> Task item
Ignoring every picture, return the lines of the listing below word for word, from the line that holds "## 💼 اپنا Experience شامل کریں" through the line that holds "Första gången du startar".

> Excerpted records
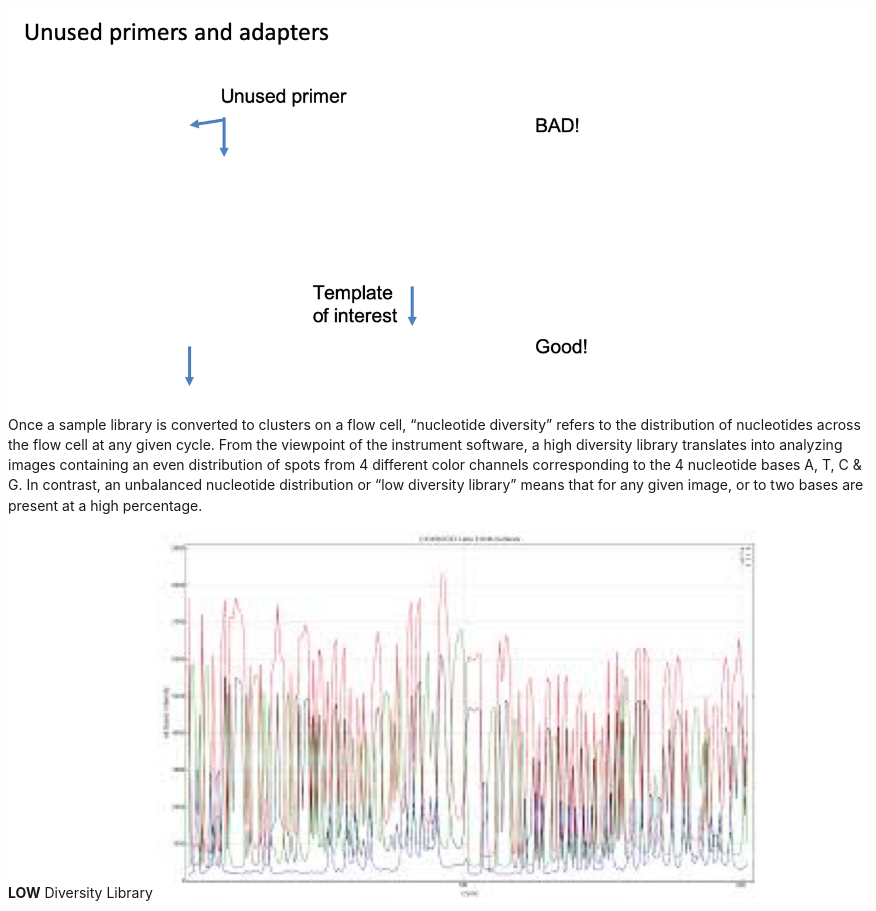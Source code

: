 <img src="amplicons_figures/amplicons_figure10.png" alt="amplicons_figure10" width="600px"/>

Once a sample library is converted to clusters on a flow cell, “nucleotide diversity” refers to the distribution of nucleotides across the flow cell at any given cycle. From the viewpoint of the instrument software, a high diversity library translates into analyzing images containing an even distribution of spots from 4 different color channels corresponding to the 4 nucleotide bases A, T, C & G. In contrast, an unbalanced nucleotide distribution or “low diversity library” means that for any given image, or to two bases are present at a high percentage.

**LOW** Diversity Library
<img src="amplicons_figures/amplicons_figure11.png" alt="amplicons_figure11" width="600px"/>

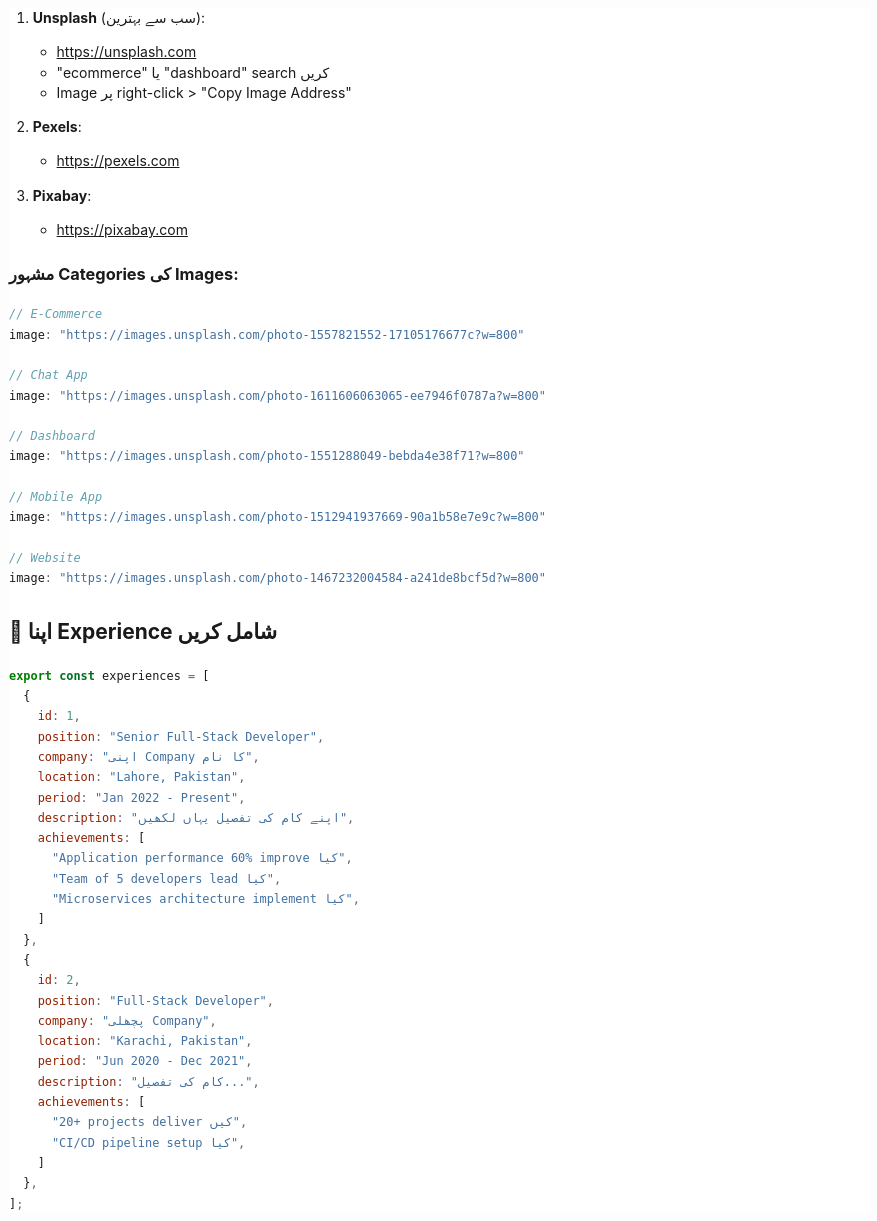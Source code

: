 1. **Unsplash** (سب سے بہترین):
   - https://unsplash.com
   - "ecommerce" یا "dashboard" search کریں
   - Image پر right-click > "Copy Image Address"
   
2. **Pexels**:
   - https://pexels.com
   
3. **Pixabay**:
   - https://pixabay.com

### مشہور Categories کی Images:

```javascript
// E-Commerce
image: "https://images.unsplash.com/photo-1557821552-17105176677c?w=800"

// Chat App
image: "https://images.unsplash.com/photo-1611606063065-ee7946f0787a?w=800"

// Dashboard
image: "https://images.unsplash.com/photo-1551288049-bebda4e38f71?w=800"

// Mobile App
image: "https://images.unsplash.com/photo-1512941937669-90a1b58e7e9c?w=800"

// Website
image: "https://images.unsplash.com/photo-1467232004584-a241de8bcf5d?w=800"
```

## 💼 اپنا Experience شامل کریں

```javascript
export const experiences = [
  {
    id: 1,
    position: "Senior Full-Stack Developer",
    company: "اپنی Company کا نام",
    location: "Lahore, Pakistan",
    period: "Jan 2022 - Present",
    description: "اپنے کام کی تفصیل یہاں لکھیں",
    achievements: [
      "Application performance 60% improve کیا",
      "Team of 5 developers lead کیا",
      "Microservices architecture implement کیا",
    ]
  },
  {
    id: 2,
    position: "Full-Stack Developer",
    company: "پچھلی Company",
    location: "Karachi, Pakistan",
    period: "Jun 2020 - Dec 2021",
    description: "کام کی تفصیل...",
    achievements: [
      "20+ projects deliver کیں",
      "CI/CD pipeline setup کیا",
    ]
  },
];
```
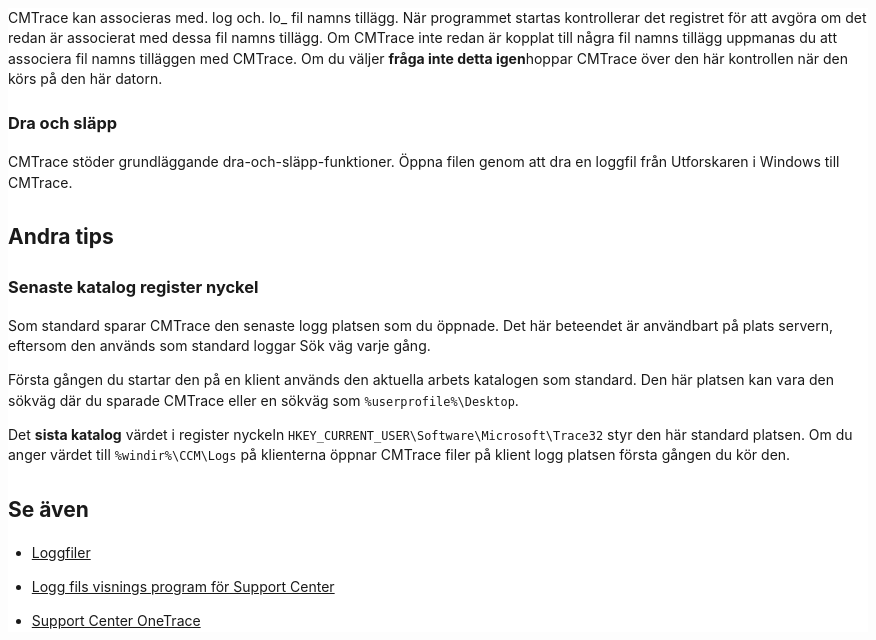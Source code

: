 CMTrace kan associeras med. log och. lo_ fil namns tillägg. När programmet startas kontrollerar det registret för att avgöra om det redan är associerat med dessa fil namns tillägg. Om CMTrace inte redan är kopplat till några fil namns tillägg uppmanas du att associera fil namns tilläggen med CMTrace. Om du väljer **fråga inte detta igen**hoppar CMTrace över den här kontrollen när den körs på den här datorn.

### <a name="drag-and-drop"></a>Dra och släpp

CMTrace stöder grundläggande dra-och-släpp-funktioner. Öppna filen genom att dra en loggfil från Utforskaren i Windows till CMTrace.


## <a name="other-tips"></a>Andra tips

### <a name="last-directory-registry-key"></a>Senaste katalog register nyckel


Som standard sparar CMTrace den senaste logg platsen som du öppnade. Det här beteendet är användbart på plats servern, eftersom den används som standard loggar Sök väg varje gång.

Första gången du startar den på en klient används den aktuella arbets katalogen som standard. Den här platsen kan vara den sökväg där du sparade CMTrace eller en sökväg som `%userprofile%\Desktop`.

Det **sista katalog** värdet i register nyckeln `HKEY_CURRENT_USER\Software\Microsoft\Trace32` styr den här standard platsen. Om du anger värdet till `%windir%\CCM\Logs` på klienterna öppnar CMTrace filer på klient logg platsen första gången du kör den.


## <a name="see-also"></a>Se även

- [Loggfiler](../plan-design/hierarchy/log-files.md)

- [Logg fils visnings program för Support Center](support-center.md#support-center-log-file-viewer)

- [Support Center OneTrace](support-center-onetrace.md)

...

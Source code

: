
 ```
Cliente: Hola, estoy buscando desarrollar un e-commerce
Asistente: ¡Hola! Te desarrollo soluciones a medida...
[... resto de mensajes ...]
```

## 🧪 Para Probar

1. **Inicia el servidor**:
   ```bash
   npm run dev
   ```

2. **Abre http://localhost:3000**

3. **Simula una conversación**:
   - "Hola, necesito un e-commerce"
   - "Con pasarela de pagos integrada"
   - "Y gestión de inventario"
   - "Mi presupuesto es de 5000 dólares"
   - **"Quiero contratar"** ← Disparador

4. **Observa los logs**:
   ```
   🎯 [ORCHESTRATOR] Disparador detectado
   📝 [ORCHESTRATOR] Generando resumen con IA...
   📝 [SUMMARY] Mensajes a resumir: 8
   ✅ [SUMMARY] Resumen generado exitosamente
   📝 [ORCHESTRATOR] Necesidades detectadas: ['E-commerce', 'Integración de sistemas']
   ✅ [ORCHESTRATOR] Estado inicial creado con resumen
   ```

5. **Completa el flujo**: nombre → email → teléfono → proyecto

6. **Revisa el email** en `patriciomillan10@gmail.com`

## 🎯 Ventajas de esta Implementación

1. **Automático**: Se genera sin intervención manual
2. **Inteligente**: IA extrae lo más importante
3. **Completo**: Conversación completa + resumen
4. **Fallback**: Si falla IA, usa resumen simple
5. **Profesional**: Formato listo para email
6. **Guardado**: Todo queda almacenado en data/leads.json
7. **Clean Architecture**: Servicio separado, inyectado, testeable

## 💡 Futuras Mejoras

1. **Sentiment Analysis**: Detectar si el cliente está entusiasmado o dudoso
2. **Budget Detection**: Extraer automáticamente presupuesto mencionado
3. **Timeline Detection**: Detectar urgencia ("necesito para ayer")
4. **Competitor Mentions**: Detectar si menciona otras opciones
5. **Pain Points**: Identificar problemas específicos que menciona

> Solved exercise
## 💼 اپنا Experience شامل کریں

```javascript
export const experiences = [
  {
    id: 1,
    position: "Senior Full-Stack Developer",
    company: "اپنی Company کا نام",
    location: "Lahore, Pakistan",
    period: "Jan 2022 - Present",
    description: "اپنے کام کی تفصیل یہاں لکھیں",
    achievements: [
      "Application performance 60% improve کیا",
      "Team of 5 developers lead کیا",
      "Microservices architecture implement کیا",
    ]
  },
  {
    id: 2,
    position: "Full-Stack Developer",
    company: "پچھلی Company",
    location: "Karachi, Pakistan",
    period: "Jun 2020 - Dec 2021",
    description: "کام کی تفصیل...",
    achievements: [
      "20+ projects deliver کیں",
      "CI/CD pipeline setup کیا",
    ]
  },
];
```
Source code

: CMTrace kan associeras med. log och. lo_ fil namns tillägg. När programmet startas kontrollerar det registret för att avgöra om det redan är associerat med dessa fil namns tillägg. Om CMTrace inte redan är kopplat till några fil namns tillägg uppmanas du att associera fil namns tilläggen med CMTrace. Om du väljer **fråga inte detta igen**hoppar CMTrace över den här kontrollen när den körs på den här datorn.

### <a name="drag-and-drop"></a>Dra och släpp

CMTrace stöder grundläggande dra-och-släpp-funktioner. Öppna filen genom att dra en loggfil från Utforskaren i Windows till CMTrace.


## <a name="other-tips"></a>Andra tips

### <a name="last-directory-registry-key"></a>Senaste katalog register nyckel


Som standard sparar CMTrace den senaste logg platsen som du öppnade. Det här beteendet är användbart på plats servern, eftersom den används som standard loggar Sök väg varje gång.

Första gången du startar den på en klient används den aktuella arbets katalogen som standard. Den här platsen kan vara den sökväg där du sparade CMTrace eller en sökväg som `%userprofile%\Desktop`.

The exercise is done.